By Dr. Stephen Lin
Single-cell. It is the new buzzword in biology. Single-cell biology refers to the in-depth characterization of individual cells in an organ or similar microenvironment. Every organ, like the brain or heart, is composed of thousands to millions of cells. Single-cell biology breaks those organs down into their individual cell components to study the diversity within those cells. For example, the heart is composed of cardiomyocytes, but within that bulk population of cardiomyocytes there are specialized cardiomyocytes for the different chambers of the heart and others that control beating, plus others not even known yet. Single-cell studies characterize cell-to-cell variability in the body down to this level of detail to gain knowledge of tissues in a way that was not possible before.

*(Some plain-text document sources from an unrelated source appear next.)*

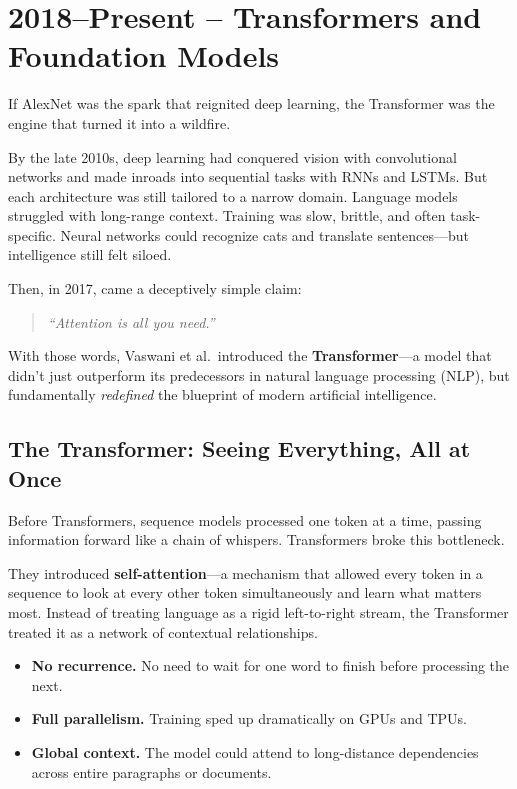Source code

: \section{2018–Present – Transformers and Foundation Models}

If AlexNet was the spark that reignited deep learning, the Transformer was the engine that turned it into a wildfire.

By the late 2010s, deep learning had conquered vision with convolutional networks and made inroads into sequential tasks with RNNs and LSTMs. But each architecture was still tailored to a narrow domain. Language models struggled with long-range context. Training was slow, brittle, and often task-specific. Neural networks could recognize cats and translate sentences—but intelligence still felt siloed.

Then, in 2017, came a deceptively simple claim:  
\begin{quote}
\textit{“Attention is all you need.”}
\end{quote}

With those words, Vaswani et al.\ introduced the \textbf{Transformer}—a model that didn’t just outperform its predecessors in natural language processing (NLP), but fundamentally \textit{redefined} the blueprint of modern artificial intelligence.

\subsection{The Transformer: Seeing Everything, All at Once}

Before Transformers, sequence models processed one token at a time, passing information forward like a chain of whispers. Transformers broke this bottleneck.

They introduced \textbf{self-attention}—a mechanism that allowed every token in a sequence to look at every other token simultaneously and learn what matters most. Instead of treating language as a rigid left-to-right stream, the Transformer treated it as a network of contextual relationships.

\begin{itemize}
  \item \textbf{No recurrence.} No need to wait for one word to finish before processing the next.
  \item \textbf{Full parallelism.} Training sped up dramatically on GPUs and TPUs.
  \item \textbf{Global context.} The model could attend to long-distance dependencies across entire paragraphs or documents.
\end{itemize}


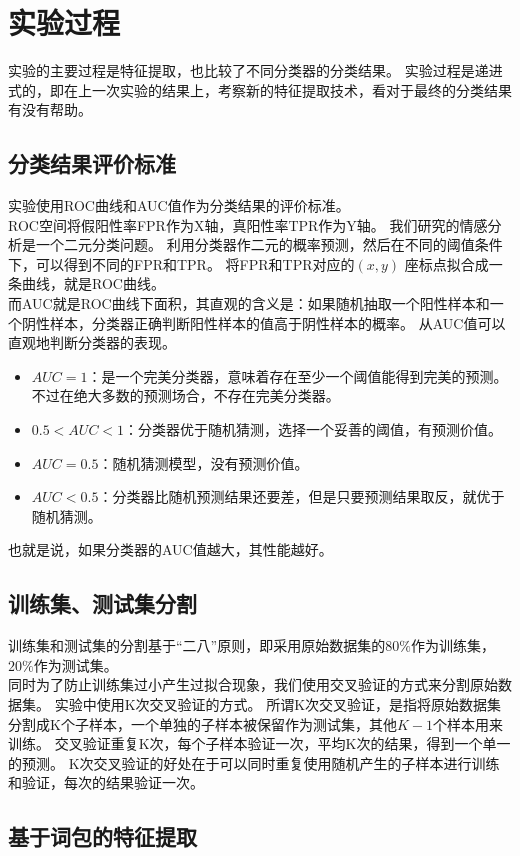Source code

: \section{实验过程}
实验的主要过程是特征提取，也比较了不同分类器的分类结果。
实验过程是递进式的，即在上一次实验的结果上，考察新的特征提取技术，看对于最终的分类结果有没有帮助。\\
\subsection{分类结果评价标准}
实验使用ROC曲线和AUC值作为分类结果的评价标准。\\
ROC空间将假阳性率FPR作为X轴，真阳性率TPR作为Y轴。
我们研究的情感分析是一个二元分类问题。
利用分类器作二元的概率预测，然后在不同的阈值条件下，可以得到不同的FPR和TPR。
将FPR和TPR对应的$ (x, y) $ 座标点拟合成一条曲线，就是ROC曲线。\\
而AUC就是ROC曲线下面积，其直观的含义是：如果随机抽取一个阳性样本和一个阴性样本，分类器正确判断阳性样本的值高于阴性样本的概率。
从AUC值可以直观地判断分类器的表现。
\begin{itemize}
	\item
	  $ AUC = 1 $：是一个完美分类器，意味着存在至少一个阈值能得到完美的预测。不过在绝大多数的预测场合，不存在完美分类器。
	\item
	  $ 0.5 < AUC < 1 $：分类器优于随机猜测，选择一个妥善的阈值，有预测价值。
	\item
	  $ AUC = 0.5 $：随机猜测模型，没有预测价值。
	\item
	  $ AUC < 0.5 $：分类器比随机预测结果还要差，但是只要预测结果取反，就优于随机猜测。
\end{itemize}
也就是说，如果分类器的AUC值越大，其性能越好。

\subsection{训练集、测试集分割}
训练集和测试集的分割基于“二八”原则，即采用原始数据集的$ 80\% $作为训练集，$ 20\% $作为测试集。\\
同时为了防止训练集过小产生过拟合现象，我们使用交叉验证的方式来分割原始数据集。
实验中使用K次交叉验证的方式。
所谓K次交叉验证，是指将原始数据集分割成K个子样本，一个单独的子样本被保留作为测试集，其他$ K-1 $个样本用来训练。
交叉验证重复K次，每个子样本验证一次，平均K次的结果，得到一个单一的预测。
K次交叉验证的好处在于可以同时重复使用随机产生的子样本进行训练和验证，每次的结果验证一次。

\subsection{基于词包的特征提取}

The majority of single-cell studies are based on next generation sequencing technologies of genetic material such as DNA or RNA. The cost of sequencing each base of DNA or RNA has dropped precipitously since the first human genome was published in 2000, often compared to the trend seen with Moore’s Law in computing. As a result it is now possible to sequence every gene that is expressed in an individual cell, called the transcriptome, for thousands and thousands of cells.
The explosion of data coming from these technologies requires new approaches to study and analyze the information. The scale of the genetic sequences that can be generated is so big that it is often not possible anymore for scientists to interpret the data manually as had been traditionally done. To apply this exciting field to stem cell research and therapies, CIRM funded the Genomics Initiative which created the Centers of Excellence in Stem Cell Genomics (CESCG). The goal of the CESCG is to create novel genomic information and create new bioinformatics tools (i.e. computer software) specifically for stem cell research, some of which was highlighted in past blogs. Some of the earliest single-cell gene expression atlases of the human body were created under the CESCG.
The latest study from CESCG investigators creates both new information and new tools for single-cell genomics. In work funded by the Genomics Initiative, Stephen Quake and colleagues at Stanford University and the Chan-Zuckerberg Biohub studied tumor formation using single-cell approaches. Drawing from one of the earliest published single-cell studies, the team had surveyed human brain transcriptome diversity that included samples from the brain cancer, glioblastoma.
Recognizing that the data coming from these studies would eventually become too large and numerous to classify all of the cell types by hand, they created a new bioinformatics tool called Northstar to apply artificial intelligence to automatically classify cell types generated by single-cell studies. The cell classifications generated by Northstar were similar to the original classifications created manually several years ago including the identification of specific cancerous cells.
Some of the features that make Northstar a powerful bioinformatics tool for these studies are that the software is scalable for large numbers of cells, it performs the computations to classify cells very fast, and it requires relatively low computer processing power to go through literally millions of data points.
The scalability of the tool was demonstrated on the Tabula Muris data collection, a single-cell compendium of 20 mouse organs with over 200,000 cells of data. Finally, Northstar was used to classify the tumors from new single-cell data generated by the CESCG via samples of 11 patient pancreatic cancer patients obtained from Stanford Hospital. Northstar correctly found the origins of cancerous cells from the specific diagnoses of pancreatic cancer that the patients had, for example cancerous cells in the endocrine cell lineage from a patient diagnosed with neuroendocrine pancreas cancer. Furthermore, Northstar identified previously unknown origins of cancerous cell clusters from other patients with pancreatic cancer. These new computational tools demonstrate how big data from genomic studies can become important contributors to personalized medicine.
The full study was published in Nature.